E allora Clara si mette a dare lezioni, a occuparsi delle faccende domestiche e di tutti i figli che nel frattempo sono arrivati.

Finalmente cambiano appartamento; lì c’è lo spazio e l’isolamento acustico per i due pianoforti. La convivenza diventa più leggera, ma la sottomissione coniugale prosegue. Sempre dal diario di Clara: “Oggi ho iniziato per la prima volta dopo anni nuovamente a comporre; vorrei elaborare delle variazioni su un tema di Robert, per il suo compleanno”. Compone sì, ma come regalo per lui.

Dopo l’inferno che le ha fatto passare per tutte le manie, le depressioni, l’alcolismo, i tentati suicidi, gli attacchi di follia, Schumann muore lasciandola naturalmente senza un tallero, e Clara, che gli sopravvivrà di quarant’anni deve darsi da fare per mantenere i figli, quindi riprende l’attività solistica.

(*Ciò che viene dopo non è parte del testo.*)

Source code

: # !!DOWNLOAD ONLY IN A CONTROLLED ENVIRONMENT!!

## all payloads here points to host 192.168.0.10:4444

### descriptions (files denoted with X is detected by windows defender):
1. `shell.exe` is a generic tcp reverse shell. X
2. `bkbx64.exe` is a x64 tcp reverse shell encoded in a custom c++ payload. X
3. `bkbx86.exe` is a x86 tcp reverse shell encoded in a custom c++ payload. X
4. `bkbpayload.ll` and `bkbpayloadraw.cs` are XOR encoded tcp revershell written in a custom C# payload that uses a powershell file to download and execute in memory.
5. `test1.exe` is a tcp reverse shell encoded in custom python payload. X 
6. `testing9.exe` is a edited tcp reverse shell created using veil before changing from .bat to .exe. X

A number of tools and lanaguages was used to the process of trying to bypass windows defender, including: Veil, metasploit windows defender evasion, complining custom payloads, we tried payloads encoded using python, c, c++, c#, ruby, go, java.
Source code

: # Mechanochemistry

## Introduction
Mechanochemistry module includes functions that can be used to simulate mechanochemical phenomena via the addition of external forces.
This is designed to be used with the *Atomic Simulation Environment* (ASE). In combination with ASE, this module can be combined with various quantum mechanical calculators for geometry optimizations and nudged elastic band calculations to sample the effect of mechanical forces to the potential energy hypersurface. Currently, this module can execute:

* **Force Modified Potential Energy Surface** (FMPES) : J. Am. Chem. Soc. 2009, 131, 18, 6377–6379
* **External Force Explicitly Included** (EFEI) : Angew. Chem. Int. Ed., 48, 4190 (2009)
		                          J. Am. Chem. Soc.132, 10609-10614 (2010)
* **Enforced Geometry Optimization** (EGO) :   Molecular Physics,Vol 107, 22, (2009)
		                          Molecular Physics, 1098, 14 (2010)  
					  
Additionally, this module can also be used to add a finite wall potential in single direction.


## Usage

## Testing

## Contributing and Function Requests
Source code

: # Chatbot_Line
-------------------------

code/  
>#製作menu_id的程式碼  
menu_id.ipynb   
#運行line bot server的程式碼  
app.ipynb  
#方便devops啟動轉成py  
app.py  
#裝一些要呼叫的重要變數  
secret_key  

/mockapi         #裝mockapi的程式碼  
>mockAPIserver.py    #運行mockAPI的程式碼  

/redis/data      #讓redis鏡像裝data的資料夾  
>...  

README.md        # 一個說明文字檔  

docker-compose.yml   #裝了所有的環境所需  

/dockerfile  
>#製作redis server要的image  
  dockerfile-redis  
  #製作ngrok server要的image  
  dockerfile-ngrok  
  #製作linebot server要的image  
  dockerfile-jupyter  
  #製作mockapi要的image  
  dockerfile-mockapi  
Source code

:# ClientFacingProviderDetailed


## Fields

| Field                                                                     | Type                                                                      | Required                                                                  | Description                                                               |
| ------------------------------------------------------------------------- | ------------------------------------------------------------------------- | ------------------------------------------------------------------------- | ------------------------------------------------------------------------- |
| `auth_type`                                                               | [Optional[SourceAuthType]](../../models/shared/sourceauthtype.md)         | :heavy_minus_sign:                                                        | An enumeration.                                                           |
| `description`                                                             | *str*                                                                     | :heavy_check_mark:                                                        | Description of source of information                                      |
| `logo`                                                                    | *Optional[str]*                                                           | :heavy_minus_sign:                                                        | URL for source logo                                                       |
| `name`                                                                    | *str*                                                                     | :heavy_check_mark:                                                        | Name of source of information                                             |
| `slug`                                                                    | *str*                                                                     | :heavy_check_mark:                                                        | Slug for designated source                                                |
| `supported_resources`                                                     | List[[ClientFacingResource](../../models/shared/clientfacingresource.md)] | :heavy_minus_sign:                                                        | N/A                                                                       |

Così i 28 ottobre 1856, sistema i bambini qua e là, da parenti e amici e parte per il primo giro di spettacoli. Avanti così per anni: d’inverno concerti, d’estate bambini e preparazione del repertorio per la prossima stagione.

Per sua fortuna adesso ha un amico, Johannes Brahms, sempre presente con la sua devozione (da molti ci si chiede se questa devozione non sia anche un grande, discreto e incrollabile amore). Non si è mai saputo, tanta era, appunto, la discrezione.

Dopo qualche anno però cominciano a manifestarsi sempre più spesso grossi problemi di affaticamento, che poco alla volta diventano una vera e propria patologia, quella che i medici chiamano sindrome da sovraccarico, dovuta al continuo stress di mani, polsi e braccia nelle troppe ore di esercizi e di esibizioni alla tastiera.

Trova una cura che allevia ma non elimina il problema, per cui deve diminuire di molto la sua attività e soprattutto, con grande dispiacere, escludere dal suo repertorio i brani più faticosi anche se gratificanti, come i due concerti per pianoforte e orchestra del suo amico Brahms, che lei aveva contribuito a promuovere, ma che dopo l’esibizione la lasciavano sfinita.

Muore a settantasette anni ed è sepolta a Bonn insieme al marito Robert Schumann.